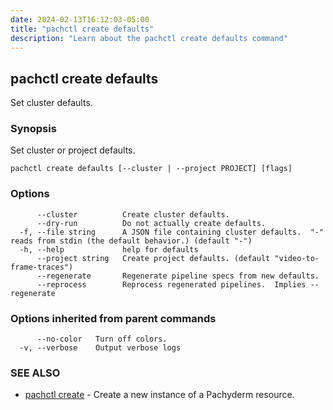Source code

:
 ```yaml
---
date: 2024-02-13T16:12:03-05:00
title: "pachctl create defaults"
description: "Learn about the pachctl create defaults command"
---
```


## pachctl create defaults

Set cluster defaults.

### Synopsis

Set cluster or project defaults.

```
pachctl create defaults [--cluster | --project PROJECT] [flags]
```

### Options

```
      --cluster          Create cluster defaults.
      --dry-run          Do not actually create defaults.
  -f, --file string      A JSON file containing cluster defaults.  "-" reads from stdin (the default behavior.) (default "-")
  -h, --help             help for defaults
      --project string   Create project defaults. (default "video-to-frame-traces")
      --regenerate       Regenerate pipeline specs from new defaults.
      --reprocess        Reprocess regenerated pipelines.  Implies --regenerate
```

### Options inherited from parent commands

```
      --no-color   Turn off colors.
  -v, --verbose    Output verbose logs
```

### SEE ALSO

* [pachctl create](../pachctl_create)	 - Create a new instance of a Pachyderm resource.

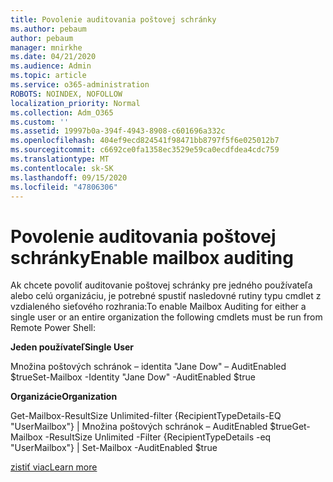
 ```yaml
---
title: Povolenie auditovania poštovej schránky
ms.author: pebaum
author: pebaum
manager: mnirkhe
ms.date: 04/21/2020
ms.audience: Admin
ms.topic: article
ms.service: o365-administration
ROBOTS: NOINDEX, NOFOLLOW
localization_priority: Normal
ms.collection: Adm_O365
ms.custom: ''
ms.assetid: 19997b0a-394f-4943-8908-c601696a332c
ms.openlocfilehash: 404ef9ecd824541f98471bb8797f5f6e025012b7
ms.sourcegitcommit: c6692ce0fa1358ec3529e59ca0ecdfdea4cdc759
ms.translationtype: MT
ms.contentlocale: sk-SK
ms.lasthandoff: 09/15/2020
ms.locfileid: "47806306"
---
```

# <a name="enable-mailbox-auditing"></a><span data-ttu-id="416ff-102">Povolenie auditovania poštovej schránky</span><span class="sxs-lookup"><span data-stu-id="416ff-102">Enable mailbox auditing</span></span>

<span data-ttu-id="416ff-103">Ak chcete povoliť auditovanie poštovej schránky pre jedného používateľa alebo celú organizáciu, je potrebné spustiť nasledovné rutiny typu cmdlet z vzdialeného sieťového rozhrania:</span><span class="sxs-lookup"><span data-stu-id="416ff-103">To enable Mailbox Auditing for either a single user or an entire organization the following cmdlets must be run from Remote Power Shell:</span></span>
  
 <span data-ttu-id="416ff-104">**Jeden používateľ**</span><span class="sxs-lookup"><span data-stu-id="416ff-104">**Single User**</span></span>
  
<span data-ttu-id="416ff-105">Množina poštových schránok – identita "Jane Dow" – AuditEnabled $true</span><span class="sxs-lookup"><span data-stu-id="416ff-105">Set-Mailbox -Identity "Jane Dow" -AuditEnabled $true</span></span>
  
 <span data-ttu-id="416ff-106">**Organizácie**</span><span class="sxs-lookup"><span data-stu-id="416ff-106">**Organization**</span></span>
  
<span data-ttu-id="416ff-107">Get-Mailbox-ResultSize Unlimited-filter {RecipientTypeDetails-EQ "UserMailbox"} | Množina poštových schránok – AuditEnabled $true</span><span class="sxs-lookup"><span data-stu-id="416ff-107">Get-Mailbox -ResultSize Unlimited -Filter {RecipientTypeDetails -eq "UserMailbox"} | Set-Mailbox -AuditEnabled $true</span></span>
  
[<span data-ttu-id="416ff-108">zistiť viac</span><span class="sxs-lookup"><span data-stu-id="416ff-108">Learn more</span></span>](https://docs.microsoft.com/microsoft-365/compliance/enable-mailbox-auditing)
  

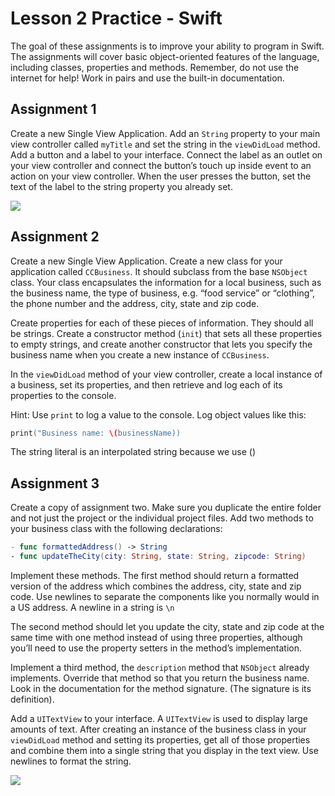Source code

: Lesson 2 Practice - Swift
===================================

The goal of these assignments is to improve your ability to program in Swift. The assignments will cover basic object-oriented features of the language, including classes, properties and methods. Remember, do not use the internet for help! Work in pairs and use the built-in documentation.

## Assignment 1

Create a new Single View Application. Add an `String` property to your main view controller called `myTitle` and set the string in the `viewDidLoad` method. Add a button and a label to your interface. Connect the label as an outlet on your view controller and connect the button’s touch up inside event to an action on your view controller. When the user presses the button, set the text of the label to the string property you already set.

![](https://s3.amazonaws.com/okcoders/ios/images/02-practice-01.jpg)

## Assignment 2

Create a new Single View Application. Create a new class for your application called `CCBusiness`. It should subclass from the base `NSObject` class. Your class encapsulates the information for a local business, such as the business name, the type of business, e.g. “food service” or “clothing”, the phone number and the address, city, state and zip code.

Create properties for each of these pieces of information. They should all be strings. Create a constructor method (`init`) that sets all these properties to empty strings, and create another constructor that lets you specify the business name when you create a new instance of `CCBusiness`.

In the `viewDidLoad` method of your view controller, create a local instance of a business, set its properties, and then retrieve and log each of its properties to the console.

Hint: Use `print` to log a value to the console. Log object values like this:

```Swift
print("Business name: \(businessName))
```

The string literal is an interpolated string because we use \()

## Assignment 3

Create a copy of assignment two. Make sure you duplicate the entire folder and not just the project or the individual project files. Add two methods to your business class with the following declarations:

```Swift
- func formattedAddress() -> String
- func updateTheCity(city: String, state: String, zipcode: String)
```

Implement these methods. The first method should return a formatted version of the address which combines the address, city, state and zip code. Use newlines to separate the components like you normally would in a US address. A newline in a string is `\n`

The second method should let you update the city, state and zip code at the same time with one method instead of using three properties, although you’ll need to use the property setters in the method’s implementation.

Implement a third method, the `description` method that `NSObject` already implements. Override that method so that you return the business name. Look in the documentation for the method signature. (The signature is its definition).

Add a `UITextView` to your interface. A `UITextView` is used to display large amounts of text. After creating an instance of the business class in your `viewDidLoad` method and setting its properties, get all of those properties and combine them into a single string that you display in the text view. Use newlines to format the string.

![](https://s3.amazonaws.com/okcoders/ios/images/02-practice-03.jpg)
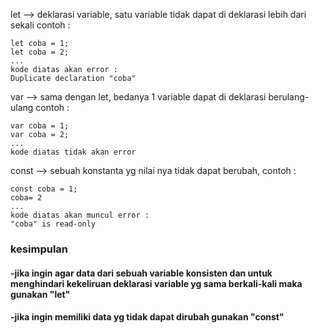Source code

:let --> deklarasi variable, satu variable tidak dapat di deklarasi lebih dari sekali contoh :
```
let coba = 1;
let coba = 2;
...
kode diatas akan error :
Duplicate declaration "coba"
```

var --> sama dengan let, bedanya 1 variable dapat di deklarasi berulang-ulang contoh :
```
var coba = 1;
var coba = 2;
...
kode diatas tidak akan error
```

const --> sebuah konstanta yg nilai nya tidak dapat berubah, contoh :
```
const coba = 1;
coba= 2
...
kode diatas akan muncul error : 
"coba" is read-only
```

### kesimpulan
#### -jika ingin agar data dari sebuah variable konsisten dan untuk menghindari kekeliruan deklarasi variable yg sama berkali-kali maka gunakan "let"
#### -jika ingin memiliki data yg tidak dapat dirubah gunakan "const"

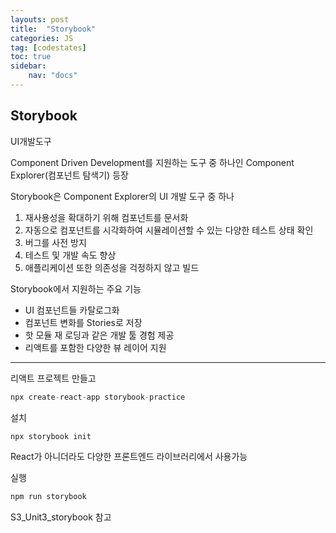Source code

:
 ```yaml
---
layouts: post
title:  "Storybook"
categories: JS
tag: [codestates]
toc: true
sidebar:
    nav: "docs"
---
```


## Storybook

UI개발도구

Component Driven Development를 지원하는 도구 중 하나인 Component Explorer(컴포넌트 탐색기) 등장

Storybook은 Component Explorer의 UI 개발 도구 중 하나

1. 재사용성을 확대하기 위해 컴포넌트를 문서화
2. 자동으로 컴포넌트를 시각화하여 시뮬레이션할 수 있는 다양한 테스트 상태 확인
3. 버그를 사전 방지
4. 테스트 및 개발 속도 향상
5. 애플리케이션 또한 의존성을 걱정하지 않고 빌드

Storybook에서 지원하는 주요 기능

- UI 컴포넌트들 카탈로그화
- 컴포넌트 변화를 Stories로 저장
- 핫 모듈 재 로딩과 같은 개발 툴 경험 제공
- 리액트를 포함한 다양한 뷰 레이어 지원

---

리액트 프로젝트 만들고
```js
npx create-react-app storybook-practice
```

설치
```js
npx storybook init
```
React가 아니더라도 다양한 프론트엔드 라이브러리에서 사용가능

실행
```js
npm run storybook
```

S3_Unit3_storybook 참고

* **Exercise prompt**
Which lines above include "sebuah"? Show each of them by copying it.

* **Task output**
const --> sebuah konstanta yg nilai nya tidak dapat berubah, contoh :
#### -jika ingin agar data dari sebuah variable konsisten dan untuk menghindari kekeliruan deklarasi variable yg sama berkali-kali maka gunakan "let"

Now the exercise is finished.